不纳后宫,就没有太子,反倒天天把一个宗室子带在身边?
难不成……陛下喜欢男的!
赵大阳只是哈哈一笑,指着赵珩:“这就是朕给大景选的太子,三年后他会代替朕兴盛大景!”
老臣:“!!!”
画外的金蝉都快急疯了,在心里疯狂吐槽:“疯了疯了!别人抢破头的皇位,你当甩手掌柜?还找个小孩来接班?你到底要干嘛啊!”

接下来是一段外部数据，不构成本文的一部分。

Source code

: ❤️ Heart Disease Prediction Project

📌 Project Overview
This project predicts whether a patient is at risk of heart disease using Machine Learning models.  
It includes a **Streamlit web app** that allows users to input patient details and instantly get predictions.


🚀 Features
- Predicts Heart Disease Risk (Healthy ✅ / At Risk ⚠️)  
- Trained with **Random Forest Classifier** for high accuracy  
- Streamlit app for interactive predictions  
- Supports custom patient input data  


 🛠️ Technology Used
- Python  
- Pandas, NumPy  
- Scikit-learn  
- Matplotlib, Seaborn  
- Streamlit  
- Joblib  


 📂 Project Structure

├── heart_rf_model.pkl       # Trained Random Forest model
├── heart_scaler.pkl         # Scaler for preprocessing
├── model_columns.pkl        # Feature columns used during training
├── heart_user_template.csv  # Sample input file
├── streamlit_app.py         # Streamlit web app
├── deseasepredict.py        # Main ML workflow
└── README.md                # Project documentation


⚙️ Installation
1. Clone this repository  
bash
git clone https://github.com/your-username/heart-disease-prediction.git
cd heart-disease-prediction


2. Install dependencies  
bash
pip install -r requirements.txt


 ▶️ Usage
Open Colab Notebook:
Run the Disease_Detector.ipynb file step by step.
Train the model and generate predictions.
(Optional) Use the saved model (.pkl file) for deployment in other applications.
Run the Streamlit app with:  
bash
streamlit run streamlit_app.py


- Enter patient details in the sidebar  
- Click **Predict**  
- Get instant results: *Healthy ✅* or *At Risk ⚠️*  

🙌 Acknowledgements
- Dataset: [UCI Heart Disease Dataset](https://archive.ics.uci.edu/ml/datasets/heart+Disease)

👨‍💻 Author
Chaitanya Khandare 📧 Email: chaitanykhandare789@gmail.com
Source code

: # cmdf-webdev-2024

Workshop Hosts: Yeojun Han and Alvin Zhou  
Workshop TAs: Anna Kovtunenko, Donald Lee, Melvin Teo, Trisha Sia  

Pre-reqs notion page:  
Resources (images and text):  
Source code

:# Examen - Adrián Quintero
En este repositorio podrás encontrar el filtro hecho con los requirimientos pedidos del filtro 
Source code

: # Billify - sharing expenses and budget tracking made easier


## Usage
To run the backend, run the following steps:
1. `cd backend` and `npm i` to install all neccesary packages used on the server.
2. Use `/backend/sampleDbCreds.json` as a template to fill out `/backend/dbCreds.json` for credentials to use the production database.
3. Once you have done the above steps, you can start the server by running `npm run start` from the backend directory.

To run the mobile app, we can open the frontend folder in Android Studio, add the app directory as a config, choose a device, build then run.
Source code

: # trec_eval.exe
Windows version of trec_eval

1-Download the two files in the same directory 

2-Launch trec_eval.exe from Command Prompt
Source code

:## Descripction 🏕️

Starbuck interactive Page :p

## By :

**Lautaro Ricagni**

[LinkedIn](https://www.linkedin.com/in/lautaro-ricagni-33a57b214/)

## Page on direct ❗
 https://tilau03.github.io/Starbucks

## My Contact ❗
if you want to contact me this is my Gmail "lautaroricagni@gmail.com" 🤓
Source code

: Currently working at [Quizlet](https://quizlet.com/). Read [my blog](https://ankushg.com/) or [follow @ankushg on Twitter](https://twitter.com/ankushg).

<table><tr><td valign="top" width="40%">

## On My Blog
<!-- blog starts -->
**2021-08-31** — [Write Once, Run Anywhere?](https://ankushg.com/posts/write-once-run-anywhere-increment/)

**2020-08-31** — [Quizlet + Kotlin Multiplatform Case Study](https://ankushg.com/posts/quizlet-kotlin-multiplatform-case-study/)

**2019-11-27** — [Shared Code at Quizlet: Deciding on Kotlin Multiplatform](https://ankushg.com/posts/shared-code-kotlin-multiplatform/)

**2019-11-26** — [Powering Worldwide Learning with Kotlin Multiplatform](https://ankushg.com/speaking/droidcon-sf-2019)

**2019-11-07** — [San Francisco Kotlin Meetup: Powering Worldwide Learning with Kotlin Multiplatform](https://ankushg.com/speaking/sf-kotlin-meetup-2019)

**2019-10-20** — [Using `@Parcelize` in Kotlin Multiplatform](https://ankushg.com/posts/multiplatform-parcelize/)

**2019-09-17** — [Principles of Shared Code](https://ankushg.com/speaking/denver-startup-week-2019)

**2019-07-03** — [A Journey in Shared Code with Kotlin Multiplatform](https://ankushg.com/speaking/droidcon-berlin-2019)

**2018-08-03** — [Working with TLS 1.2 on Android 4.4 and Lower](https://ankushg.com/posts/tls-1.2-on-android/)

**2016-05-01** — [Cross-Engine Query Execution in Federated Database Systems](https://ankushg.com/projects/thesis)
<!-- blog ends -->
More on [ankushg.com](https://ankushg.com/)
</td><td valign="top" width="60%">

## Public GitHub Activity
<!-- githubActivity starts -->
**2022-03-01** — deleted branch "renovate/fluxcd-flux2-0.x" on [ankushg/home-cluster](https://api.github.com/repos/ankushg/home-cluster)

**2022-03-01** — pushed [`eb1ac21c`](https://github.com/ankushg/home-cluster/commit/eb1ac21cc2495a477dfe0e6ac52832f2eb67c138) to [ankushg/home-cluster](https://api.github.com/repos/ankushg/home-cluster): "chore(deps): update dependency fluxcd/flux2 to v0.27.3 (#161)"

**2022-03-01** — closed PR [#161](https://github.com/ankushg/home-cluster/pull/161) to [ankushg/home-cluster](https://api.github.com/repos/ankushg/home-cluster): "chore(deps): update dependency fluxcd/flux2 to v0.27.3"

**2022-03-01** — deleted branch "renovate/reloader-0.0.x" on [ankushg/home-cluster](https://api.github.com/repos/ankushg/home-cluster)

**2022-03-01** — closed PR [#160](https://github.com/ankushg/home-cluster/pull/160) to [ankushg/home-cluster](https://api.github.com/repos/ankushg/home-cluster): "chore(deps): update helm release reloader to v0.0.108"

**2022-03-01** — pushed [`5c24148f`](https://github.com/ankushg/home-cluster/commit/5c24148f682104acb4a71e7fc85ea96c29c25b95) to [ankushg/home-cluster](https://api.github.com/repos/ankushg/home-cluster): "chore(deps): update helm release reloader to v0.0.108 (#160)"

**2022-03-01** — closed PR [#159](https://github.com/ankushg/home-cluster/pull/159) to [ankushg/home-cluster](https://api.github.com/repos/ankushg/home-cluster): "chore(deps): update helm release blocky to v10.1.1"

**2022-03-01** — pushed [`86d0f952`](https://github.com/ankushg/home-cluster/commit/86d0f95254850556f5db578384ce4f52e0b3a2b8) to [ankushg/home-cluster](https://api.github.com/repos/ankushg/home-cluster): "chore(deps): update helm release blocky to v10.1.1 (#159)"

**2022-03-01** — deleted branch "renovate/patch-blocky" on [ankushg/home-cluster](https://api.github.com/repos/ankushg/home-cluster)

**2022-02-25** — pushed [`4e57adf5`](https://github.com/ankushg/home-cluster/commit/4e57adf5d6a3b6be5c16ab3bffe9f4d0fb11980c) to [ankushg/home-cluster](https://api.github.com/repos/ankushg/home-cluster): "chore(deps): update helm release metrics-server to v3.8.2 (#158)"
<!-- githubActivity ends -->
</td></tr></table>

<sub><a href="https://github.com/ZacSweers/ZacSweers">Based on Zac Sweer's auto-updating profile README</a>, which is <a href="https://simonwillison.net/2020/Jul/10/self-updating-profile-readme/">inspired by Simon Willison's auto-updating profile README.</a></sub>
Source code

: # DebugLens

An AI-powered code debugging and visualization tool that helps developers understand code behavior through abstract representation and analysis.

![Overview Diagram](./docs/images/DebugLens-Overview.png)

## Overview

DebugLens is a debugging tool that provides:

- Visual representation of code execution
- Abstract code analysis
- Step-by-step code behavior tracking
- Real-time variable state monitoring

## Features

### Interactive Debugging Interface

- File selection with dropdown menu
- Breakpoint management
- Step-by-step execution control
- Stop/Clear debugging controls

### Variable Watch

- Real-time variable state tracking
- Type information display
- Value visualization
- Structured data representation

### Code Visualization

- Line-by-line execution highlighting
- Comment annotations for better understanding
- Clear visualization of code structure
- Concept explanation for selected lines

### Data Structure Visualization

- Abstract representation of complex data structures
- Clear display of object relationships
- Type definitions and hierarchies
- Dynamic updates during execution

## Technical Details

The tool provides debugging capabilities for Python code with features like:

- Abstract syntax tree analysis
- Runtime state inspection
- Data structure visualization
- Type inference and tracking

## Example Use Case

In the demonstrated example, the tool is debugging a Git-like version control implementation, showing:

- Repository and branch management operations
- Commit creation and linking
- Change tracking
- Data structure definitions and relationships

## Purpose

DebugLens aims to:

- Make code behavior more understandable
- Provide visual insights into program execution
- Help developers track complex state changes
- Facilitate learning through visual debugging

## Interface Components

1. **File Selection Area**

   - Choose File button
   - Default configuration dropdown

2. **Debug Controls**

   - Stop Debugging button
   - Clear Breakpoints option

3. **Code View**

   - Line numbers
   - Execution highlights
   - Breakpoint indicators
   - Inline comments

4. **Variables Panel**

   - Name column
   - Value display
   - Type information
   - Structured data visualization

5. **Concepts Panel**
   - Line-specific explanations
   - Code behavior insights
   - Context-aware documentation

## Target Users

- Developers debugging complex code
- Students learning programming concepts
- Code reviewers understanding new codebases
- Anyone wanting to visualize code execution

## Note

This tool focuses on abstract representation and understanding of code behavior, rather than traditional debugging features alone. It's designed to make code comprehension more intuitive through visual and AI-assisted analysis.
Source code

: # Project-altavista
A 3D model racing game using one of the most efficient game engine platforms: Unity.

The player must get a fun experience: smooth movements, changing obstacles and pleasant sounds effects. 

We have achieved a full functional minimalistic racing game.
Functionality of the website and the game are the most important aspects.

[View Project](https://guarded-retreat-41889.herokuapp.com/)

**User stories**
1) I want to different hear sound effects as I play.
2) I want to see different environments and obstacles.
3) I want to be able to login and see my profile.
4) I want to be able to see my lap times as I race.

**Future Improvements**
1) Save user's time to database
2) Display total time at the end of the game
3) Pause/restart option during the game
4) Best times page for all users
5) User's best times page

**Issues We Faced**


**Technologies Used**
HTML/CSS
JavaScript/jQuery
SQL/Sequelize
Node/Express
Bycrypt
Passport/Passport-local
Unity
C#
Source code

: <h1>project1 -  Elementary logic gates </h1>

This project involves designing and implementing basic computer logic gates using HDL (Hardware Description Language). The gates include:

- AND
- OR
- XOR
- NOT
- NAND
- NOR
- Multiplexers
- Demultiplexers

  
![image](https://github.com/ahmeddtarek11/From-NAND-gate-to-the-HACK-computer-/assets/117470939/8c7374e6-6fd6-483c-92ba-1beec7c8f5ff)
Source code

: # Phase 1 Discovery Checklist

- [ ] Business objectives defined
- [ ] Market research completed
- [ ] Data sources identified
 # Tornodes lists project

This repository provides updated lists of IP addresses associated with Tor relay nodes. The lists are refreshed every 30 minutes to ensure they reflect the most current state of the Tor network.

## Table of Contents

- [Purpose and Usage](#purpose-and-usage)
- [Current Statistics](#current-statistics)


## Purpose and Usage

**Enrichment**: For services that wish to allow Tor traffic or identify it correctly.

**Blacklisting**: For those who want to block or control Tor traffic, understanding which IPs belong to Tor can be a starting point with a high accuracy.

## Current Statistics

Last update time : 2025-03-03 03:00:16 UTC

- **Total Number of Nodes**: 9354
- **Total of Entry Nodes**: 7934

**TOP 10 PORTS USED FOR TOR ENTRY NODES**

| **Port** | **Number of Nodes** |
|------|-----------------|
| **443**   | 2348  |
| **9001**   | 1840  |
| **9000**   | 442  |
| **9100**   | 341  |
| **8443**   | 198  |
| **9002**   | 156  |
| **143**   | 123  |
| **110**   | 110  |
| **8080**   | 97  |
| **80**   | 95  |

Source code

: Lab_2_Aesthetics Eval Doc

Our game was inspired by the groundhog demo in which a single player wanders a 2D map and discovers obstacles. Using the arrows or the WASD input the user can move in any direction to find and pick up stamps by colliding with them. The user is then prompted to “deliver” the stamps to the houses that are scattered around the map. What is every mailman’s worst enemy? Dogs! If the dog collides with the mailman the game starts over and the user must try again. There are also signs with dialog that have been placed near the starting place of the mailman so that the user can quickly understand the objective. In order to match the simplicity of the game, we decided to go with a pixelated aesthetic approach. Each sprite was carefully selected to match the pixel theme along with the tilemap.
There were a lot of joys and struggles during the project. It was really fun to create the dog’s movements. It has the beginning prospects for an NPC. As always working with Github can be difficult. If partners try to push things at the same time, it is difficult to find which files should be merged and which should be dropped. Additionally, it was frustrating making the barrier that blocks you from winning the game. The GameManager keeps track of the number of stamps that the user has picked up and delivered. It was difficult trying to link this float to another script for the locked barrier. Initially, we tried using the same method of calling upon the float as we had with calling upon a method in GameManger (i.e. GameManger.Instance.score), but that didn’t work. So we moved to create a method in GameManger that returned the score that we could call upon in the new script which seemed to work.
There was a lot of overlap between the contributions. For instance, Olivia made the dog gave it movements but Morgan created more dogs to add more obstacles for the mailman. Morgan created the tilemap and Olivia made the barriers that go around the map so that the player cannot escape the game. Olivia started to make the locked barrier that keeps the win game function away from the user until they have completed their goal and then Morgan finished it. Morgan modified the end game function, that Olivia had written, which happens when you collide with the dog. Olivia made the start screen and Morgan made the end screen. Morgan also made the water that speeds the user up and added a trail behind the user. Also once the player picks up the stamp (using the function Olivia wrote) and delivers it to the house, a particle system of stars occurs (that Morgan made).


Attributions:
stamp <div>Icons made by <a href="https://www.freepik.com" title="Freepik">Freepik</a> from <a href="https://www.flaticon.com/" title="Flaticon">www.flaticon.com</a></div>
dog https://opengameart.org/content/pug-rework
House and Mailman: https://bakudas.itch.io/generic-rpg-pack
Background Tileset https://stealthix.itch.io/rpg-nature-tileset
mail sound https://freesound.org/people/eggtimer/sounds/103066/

赵大阳听不见金蝉的吐槽,就算听见了也不会理,依旧我行我素。
就像那些大臣把折子都上烂了,从祖宗礼法说到皇室利益,连血脉都整出来了,但赵大阳就是不为所动。
赵珩的太子位稳如泰山。
画卷中时光荏苒,数年一晃而过。
在赵大阳的悉心教导下,赵珩飞速成长,仁厚而不失果决,聪慧而懂得藏拙,朝臣们看在眼里,也逐渐从最初的疑虑转变为信服。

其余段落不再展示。